To mark Jonathan Gardner’s representation by the gallery, MASSIMODECARLO Pièce Unique in Paris is very pleased to host his first solo presentation, entitled Still Life. Featuring two new works on canvas, Still Life is an open window into Gardner’s practice. Anchored in daily life, Gardner’s paintings are composed never from photographs, but from memory. Shapes, figures and objects are brought together in clear compositions, where scale and perspective are delicately distorted to create a complex layering of volumes, patterns and subjects in carefully contrasting colours. Intentionally formal, Gardner embraces the complexity of oil painting as a craft.
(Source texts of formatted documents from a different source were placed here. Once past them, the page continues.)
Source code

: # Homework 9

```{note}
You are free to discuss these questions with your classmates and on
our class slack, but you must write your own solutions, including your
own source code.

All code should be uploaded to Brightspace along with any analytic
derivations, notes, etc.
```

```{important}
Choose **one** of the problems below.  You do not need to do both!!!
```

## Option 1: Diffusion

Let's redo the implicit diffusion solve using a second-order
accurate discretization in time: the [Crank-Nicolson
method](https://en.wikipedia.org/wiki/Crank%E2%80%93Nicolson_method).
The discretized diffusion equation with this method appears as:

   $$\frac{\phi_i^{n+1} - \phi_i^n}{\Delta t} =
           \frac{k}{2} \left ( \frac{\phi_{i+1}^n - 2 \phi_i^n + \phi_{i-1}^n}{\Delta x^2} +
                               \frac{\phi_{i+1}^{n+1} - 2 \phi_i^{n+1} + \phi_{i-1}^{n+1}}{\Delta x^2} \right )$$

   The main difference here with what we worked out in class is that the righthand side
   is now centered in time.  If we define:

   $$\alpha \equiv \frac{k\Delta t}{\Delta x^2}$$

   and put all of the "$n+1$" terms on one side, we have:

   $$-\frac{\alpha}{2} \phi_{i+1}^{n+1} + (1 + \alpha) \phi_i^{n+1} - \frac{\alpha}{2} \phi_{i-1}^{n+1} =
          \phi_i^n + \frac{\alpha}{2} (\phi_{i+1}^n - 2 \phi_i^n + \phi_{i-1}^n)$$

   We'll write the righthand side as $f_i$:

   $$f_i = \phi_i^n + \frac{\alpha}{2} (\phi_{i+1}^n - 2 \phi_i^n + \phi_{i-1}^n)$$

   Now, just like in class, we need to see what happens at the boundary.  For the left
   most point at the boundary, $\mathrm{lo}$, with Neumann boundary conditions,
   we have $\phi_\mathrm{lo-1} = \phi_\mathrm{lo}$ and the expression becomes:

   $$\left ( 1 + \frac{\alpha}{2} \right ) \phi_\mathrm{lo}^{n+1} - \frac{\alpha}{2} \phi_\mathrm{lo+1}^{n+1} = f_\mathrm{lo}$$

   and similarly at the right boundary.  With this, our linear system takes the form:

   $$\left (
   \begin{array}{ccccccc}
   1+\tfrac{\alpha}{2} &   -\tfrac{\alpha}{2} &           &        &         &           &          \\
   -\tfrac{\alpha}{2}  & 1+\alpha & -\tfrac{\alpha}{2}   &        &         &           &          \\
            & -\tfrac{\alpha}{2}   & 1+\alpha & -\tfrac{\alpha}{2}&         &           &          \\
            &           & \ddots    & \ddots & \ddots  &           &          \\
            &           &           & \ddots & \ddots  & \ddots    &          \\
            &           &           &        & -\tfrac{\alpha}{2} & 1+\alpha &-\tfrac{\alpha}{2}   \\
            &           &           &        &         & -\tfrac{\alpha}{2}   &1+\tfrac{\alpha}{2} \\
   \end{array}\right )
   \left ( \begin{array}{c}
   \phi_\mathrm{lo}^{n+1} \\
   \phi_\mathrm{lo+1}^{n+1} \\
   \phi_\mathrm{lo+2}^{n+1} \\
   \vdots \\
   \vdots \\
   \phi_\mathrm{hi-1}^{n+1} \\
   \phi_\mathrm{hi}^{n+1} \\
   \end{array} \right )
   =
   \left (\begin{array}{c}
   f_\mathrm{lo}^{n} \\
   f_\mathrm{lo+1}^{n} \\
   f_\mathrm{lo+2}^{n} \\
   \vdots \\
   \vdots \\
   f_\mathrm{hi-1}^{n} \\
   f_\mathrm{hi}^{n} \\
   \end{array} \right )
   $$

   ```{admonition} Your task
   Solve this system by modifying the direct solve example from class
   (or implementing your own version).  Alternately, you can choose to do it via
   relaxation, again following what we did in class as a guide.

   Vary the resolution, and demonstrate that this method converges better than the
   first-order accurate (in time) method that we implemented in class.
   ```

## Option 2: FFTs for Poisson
In the works presented at Pièce Unique, Gardner addresses the canons of classicism in painting, from the “still life” to “the artist’s self-portrait with easel”. The result is as surreal as it is familiar.
In Sacred Sleep, a brick-coloured table with legs reminiscent of Escher’s never-ending staircases sets the stage for a subtly autobiographical still-life scene. As the artist explains, recently becoming the father of twins - and the sleep deprivation that ensued - has made both him and his partner completely rethink the importance of sleep. The fine line between conscious and unconscious, dream and reality becomes gloriously blurred and is transposed onto this canvas: deceptively recognizable, each element is infused with an aura of ambiguity.
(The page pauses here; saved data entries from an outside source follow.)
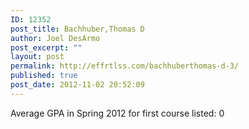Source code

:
 ```yaml
---
ID: 12352
post_title: Bachhuber,Thomas D
author: Joel DesArmo
post_excerpt: ""
layout: post
permalink: http://effrtlss.com/bachhuberthomas-d-3/
published: true
post_date: 2012-11-02 20:52:09
---
```

<p>Average GPA in Spring 2012 for first course listed: 0</p>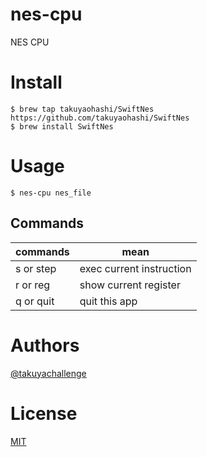 # nes-cpu

NES CPU

# Install

```
$ brew tap takuyaohashi/SwiftNes https://github.com/takuyaohashi/SwiftNes
$ brew install SwiftNes
```

# Usage

```
$ nes-cpu nes_file 
```

## Commands

|commands    |mean                     |
|------------|-------------------------|
| s or step  |exec current instruction |
| r or reg   |show current register    |
| q or quit  |quit this app            |

# Authors

[@takuyachallenge](https://twitter.com/takuyachallenge)

# License

[MIT](https://github.com/takuyaohashi/SwiftNes/blob/master/LICENSE)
At the center of the composition, a feminine figure with her back to the viewer, seemingly asleep, and strangely small as she somehow fits on the table, could either be the subject from whose mind this dream-like scene emerges, or part of the fantasy. The green pattern-like motif of nude hips at the back of the scene - or perhaps above it all - creates an even stronger sense of bizarre familiarity, like a moving film strip, rolling in a loop in the back of the mind as an unconscious erotic vision.
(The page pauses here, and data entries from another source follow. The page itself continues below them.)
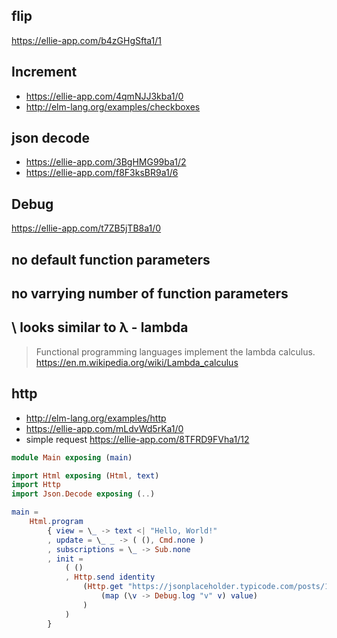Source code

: ## flip

https://ellie-app.com/b4zGHgSfta1/1

## Increment

- https://ellie-app.com/4qmNJJ3kba1/0
- http://elm-lang.org/examples/checkboxes

## json decode
- https://ellie-app.com/3BgHMG99ba1/2
- https://ellie-app.com/f8F3ksBR9a1/6

## Debug

https://ellie-app.com/t7ZB5jTB8a1/0

## no default function parameters

## no varrying number of function parameters

## \ looks similar to λ - lambda

>Functional programming languages implement the lambda calculus. https://en.m.wikipedia.org/wiki/Lambda_calculus

## http

- http://elm-lang.org/examples/http
- https://ellie-app.com/mLdvWd5rKa1/0
- simple request https://ellie-app.com/8TFRD9FVha1/12

```elm
module Main exposing (main)

import Html exposing (Html, text)
import Http
import Json.Decode exposing (..)

main =
    Html.program
        { view = \_ -> text <| "Hello, World!"
        , update = \_ _ -> ( (), Cmd.none )
        , subscriptions = \_ -> Sub.none
        , init =
            ( ()
            , Http.send identity
                (Http.get "https://jsonplaceholder.typicode.com/posts/1"
                    (map (\v -> Debug.log "v" v) value)
                )
            )
        }
```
Peeking at the viewer from the back of a stretched canvas - which takes up more than half of the painting’s surface - the artist, albeit positioned at the center of Still Life Painter, appears only tentatively as the subject of this bustling composition. Astutely, Jonathan Gardner guides the viewer’s gaze from one element to the next, each one framing the painter’s blue silhouette.
The eye travels from an oval red table, up a thin light-blue curtain, to a large green vase and yellow paintbrushes resting on an orange table, to a lilac unstretched canvas, and back again to the large, cross-shaped wooden panels at the back of the mysterious canvas.
Drawn into the painting by the figure’s deep, straightforward gaze, it becomes unclear if the subject of the work in progress is the still life on the little red table, or perhaps the viewer, caught unawares. In both canvases, deceptively familiar scenes bare a delightful sense of unresolved mystery, lending the viewer a helping hand into the realm of Jonathan Gardenr’s ingenious reconstructions of the imagination.